Day 7, Monday, June 1, Tonasket, Washington, 8 p.m.

It was another case of best laid plans gone awry. “An easy day - one of recovery” - it was to be and then the elements conspired. Bigg headwind, 2 g’s worth. Beat us back, beat on us, denied us the relief expected under a hot dry sun. 90 degrees. Our wishes irrelevant, our presence anonymous. Bugs on the highway squashed - but to live again. Made it to Tonasket by the hardest. Legs gone, will sapped and on David’s bike, a chain broken. “When it rains.” He walked in the last four miles while I sought refuge for the night.

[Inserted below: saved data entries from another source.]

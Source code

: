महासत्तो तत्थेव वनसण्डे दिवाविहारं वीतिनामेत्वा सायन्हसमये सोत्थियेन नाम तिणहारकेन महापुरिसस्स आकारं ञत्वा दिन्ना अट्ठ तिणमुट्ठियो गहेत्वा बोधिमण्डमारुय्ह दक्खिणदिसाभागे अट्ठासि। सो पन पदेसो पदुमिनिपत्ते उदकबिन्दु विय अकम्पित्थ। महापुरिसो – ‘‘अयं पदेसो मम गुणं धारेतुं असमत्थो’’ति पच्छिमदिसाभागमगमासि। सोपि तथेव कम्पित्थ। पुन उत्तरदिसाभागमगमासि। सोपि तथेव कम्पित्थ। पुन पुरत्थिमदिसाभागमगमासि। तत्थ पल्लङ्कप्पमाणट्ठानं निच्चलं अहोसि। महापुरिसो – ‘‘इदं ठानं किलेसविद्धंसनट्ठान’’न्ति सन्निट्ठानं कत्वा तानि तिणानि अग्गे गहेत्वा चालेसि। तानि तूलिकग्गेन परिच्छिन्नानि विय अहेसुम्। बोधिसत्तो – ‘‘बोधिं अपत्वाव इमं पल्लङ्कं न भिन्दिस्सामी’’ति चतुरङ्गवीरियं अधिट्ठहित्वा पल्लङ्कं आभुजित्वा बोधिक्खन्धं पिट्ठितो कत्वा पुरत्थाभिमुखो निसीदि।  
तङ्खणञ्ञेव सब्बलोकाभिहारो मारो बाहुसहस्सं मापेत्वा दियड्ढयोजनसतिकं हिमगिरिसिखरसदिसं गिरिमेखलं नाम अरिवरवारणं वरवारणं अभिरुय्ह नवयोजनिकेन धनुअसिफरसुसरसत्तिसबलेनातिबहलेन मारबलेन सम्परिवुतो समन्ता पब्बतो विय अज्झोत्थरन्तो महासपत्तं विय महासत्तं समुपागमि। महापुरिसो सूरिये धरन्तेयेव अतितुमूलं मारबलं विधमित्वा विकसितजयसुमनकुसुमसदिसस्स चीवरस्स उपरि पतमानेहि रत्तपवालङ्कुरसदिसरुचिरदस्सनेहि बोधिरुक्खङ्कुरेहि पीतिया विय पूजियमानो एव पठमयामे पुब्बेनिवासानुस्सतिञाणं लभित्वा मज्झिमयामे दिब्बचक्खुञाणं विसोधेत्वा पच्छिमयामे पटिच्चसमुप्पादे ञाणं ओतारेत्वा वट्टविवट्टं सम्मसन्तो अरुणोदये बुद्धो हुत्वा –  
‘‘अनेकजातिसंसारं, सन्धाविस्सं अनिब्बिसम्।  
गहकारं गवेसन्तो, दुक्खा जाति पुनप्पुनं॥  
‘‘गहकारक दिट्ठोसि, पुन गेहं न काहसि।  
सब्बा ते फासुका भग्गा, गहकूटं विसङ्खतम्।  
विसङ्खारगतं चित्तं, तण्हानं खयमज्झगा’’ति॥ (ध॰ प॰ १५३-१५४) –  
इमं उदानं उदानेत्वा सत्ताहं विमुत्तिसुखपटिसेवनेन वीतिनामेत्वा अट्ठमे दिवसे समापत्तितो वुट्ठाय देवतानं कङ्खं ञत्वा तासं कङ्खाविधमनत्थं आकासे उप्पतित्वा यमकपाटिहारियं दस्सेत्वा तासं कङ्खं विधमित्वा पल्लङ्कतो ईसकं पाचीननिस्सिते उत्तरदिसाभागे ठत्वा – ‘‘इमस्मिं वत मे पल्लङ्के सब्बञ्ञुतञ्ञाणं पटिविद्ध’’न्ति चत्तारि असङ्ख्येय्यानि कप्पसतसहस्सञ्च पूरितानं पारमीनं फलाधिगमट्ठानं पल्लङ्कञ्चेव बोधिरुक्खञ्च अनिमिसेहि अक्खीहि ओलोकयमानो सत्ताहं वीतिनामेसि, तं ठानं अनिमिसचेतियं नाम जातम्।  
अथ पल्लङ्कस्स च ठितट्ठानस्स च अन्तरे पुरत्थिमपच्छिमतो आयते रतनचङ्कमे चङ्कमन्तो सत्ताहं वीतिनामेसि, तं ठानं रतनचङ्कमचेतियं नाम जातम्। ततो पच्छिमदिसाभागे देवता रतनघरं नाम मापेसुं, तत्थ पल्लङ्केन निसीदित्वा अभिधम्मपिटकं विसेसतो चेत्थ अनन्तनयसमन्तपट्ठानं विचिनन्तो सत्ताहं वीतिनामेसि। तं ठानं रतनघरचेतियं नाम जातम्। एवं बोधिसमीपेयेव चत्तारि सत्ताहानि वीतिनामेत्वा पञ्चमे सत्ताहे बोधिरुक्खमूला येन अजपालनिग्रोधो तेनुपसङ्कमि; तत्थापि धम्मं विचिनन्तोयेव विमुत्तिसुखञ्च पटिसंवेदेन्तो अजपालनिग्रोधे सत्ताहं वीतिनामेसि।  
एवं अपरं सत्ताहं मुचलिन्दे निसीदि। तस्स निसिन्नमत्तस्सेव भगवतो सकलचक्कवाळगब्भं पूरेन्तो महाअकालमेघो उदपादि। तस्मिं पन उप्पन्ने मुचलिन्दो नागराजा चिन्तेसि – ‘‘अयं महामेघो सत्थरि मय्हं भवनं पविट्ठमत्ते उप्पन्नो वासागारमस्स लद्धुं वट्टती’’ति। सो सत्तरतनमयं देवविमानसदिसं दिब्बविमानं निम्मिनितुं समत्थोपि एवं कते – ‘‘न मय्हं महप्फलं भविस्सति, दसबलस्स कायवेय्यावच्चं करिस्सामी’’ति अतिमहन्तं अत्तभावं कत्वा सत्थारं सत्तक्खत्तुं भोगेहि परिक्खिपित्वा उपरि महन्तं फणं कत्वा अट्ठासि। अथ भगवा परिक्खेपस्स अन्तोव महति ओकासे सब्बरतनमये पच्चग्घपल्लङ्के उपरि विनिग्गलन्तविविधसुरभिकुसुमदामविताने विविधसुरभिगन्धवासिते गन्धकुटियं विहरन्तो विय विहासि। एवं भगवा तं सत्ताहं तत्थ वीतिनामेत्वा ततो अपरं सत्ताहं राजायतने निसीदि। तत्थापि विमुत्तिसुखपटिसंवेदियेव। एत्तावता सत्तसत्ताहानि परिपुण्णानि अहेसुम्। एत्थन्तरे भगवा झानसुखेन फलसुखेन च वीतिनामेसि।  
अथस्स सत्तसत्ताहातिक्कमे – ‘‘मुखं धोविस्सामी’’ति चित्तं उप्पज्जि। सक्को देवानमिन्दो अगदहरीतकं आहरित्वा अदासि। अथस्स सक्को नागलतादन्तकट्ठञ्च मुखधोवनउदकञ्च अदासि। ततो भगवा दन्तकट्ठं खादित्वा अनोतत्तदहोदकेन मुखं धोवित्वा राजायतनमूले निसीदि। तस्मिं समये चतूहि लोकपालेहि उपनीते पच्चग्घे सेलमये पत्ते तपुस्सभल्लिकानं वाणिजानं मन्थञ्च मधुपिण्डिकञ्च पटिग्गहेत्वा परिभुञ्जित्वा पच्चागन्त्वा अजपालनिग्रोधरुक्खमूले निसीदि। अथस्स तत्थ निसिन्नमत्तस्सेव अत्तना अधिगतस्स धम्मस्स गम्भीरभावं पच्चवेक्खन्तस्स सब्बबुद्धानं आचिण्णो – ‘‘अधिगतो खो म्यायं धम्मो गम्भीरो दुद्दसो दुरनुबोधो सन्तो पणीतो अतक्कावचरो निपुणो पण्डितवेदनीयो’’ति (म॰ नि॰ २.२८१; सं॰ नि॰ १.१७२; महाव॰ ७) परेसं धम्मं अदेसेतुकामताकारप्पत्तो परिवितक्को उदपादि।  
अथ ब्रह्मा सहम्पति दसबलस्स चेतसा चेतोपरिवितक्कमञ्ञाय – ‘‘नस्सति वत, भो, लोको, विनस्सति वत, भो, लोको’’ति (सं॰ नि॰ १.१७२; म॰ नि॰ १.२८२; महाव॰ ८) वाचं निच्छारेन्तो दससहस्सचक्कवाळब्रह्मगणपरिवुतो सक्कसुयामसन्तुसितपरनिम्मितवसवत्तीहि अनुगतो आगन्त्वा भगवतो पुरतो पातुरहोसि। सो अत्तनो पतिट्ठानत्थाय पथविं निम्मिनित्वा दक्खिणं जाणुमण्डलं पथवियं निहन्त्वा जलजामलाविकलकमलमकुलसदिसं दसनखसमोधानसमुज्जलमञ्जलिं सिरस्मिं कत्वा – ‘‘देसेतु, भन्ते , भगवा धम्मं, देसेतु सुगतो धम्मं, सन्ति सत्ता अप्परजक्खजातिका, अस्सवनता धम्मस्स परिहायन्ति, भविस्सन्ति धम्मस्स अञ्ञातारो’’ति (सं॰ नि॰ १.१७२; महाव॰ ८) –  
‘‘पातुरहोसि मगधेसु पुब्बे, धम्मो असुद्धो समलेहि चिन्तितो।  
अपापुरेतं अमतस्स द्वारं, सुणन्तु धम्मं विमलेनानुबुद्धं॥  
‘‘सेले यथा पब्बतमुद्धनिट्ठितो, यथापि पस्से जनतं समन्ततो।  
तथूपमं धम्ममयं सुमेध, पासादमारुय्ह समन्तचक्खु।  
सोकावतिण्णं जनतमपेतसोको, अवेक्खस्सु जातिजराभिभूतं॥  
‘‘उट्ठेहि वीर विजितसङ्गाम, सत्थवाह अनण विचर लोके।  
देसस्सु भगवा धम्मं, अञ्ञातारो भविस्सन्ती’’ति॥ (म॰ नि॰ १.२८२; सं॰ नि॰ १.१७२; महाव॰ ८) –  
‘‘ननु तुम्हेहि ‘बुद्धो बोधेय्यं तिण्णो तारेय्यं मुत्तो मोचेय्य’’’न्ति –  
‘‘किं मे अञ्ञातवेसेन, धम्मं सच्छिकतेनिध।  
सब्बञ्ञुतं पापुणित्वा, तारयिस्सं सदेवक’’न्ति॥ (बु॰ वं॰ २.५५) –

I spent the day studying the near roadside - as archeologist - getting to know the locals by their roadside trash. Saw one golf ball, two forks, a cell phone case, two American flags (both made in China - and one I kept), many gloves, many socks - probably blown off previous bicycle riders by this wind, many disposable - and disposed of diapers - (didn’t check on contents), many car parts (no Asian), numerous ice chest tops, a dozen or so deer carcasses, two shrines to the dead - one with small stuffed bunny that I did not recycle, despite urge, much bailing twine, one loaf of bread (no fish) and a few hundred thousand beer cans with Coors being the more popular, edging out Bud Light. The big mystery is the golf ball which I am at a loss to explain. Baby swallowed - was in diaper? Fell out of the shorts of orchiectomy patient where acting as prosthesis? You try, I give. I do regret not picking it up but at the time I would have pulled and tossed my gold crowns to reduce weight. Today I’m thinking about going back for it. That’s state versus trait stuff for you.

It’s also noteworthy that I saw no condoms at roadside. Combining this with the number of diapers seen I can only deduce the thusly seen hand of the Catholic Church. The naïve might say condoms have little use on a major highway, and that might be the explanation. We archeologists however ignorant, must call it as we see it, much like people are inclined to do, whatever the subject, wherever they find themselves. This amounts to a lot of convicted expertise at roadside everywhere that generates a whole lot of refuge and debris that contaminates all our lives.

Give me some ambiguity
And I’ll give you a me
Changing whatever, to fit my map
I’ve long been the expert, no ordinary sap.